*** Source data ***
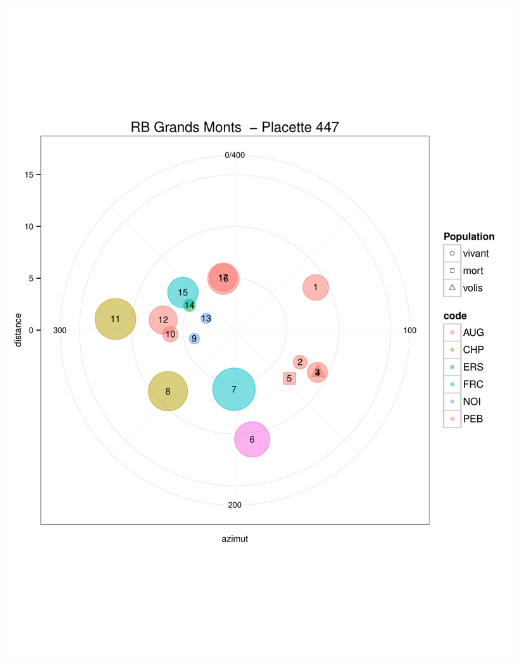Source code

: \documentclass[a4paper]{book}\usepackage[]{graphicx}\usepackage[]{color}
\makeatletter
\def\maxwidth{ %
  \ifdim\Gin@nat@width>\linewidth
    \linewidth
  \else
    \Gin@nat@width
  \fi
}
\newenvironment{knitrout}{}{} %
\makeatother
\begin{document}
\begin{knitrout}
{\centering \includegraphics[width=\maxwidth]{Figures/PlanArbres-47} 

}





\end{knitrout}
\end{document}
*** End of Source data ***
## Task to carry out
Without changing a word, transcribe all of the data and omit its images.

## Result of the task
Source code

: \documentclass[a4paper]{book}\usepackage[]{graphicx}\usepackage[]{color}
\makeatletter
\def\maxwidth{ %
  \ifdim\Gin@nat@width>\linewidth
    \linewidth
  \else
    \Gin@nat@width
  \fi
}
\newenvironment{knitrout}{}{} %
\makeatother
\begin{document}
\begin{knitrout}
{\centering \includegraphics[width=\maxwidth]{Figures/PlanArbres-47} 

}





\end{knitrout}
\end{document}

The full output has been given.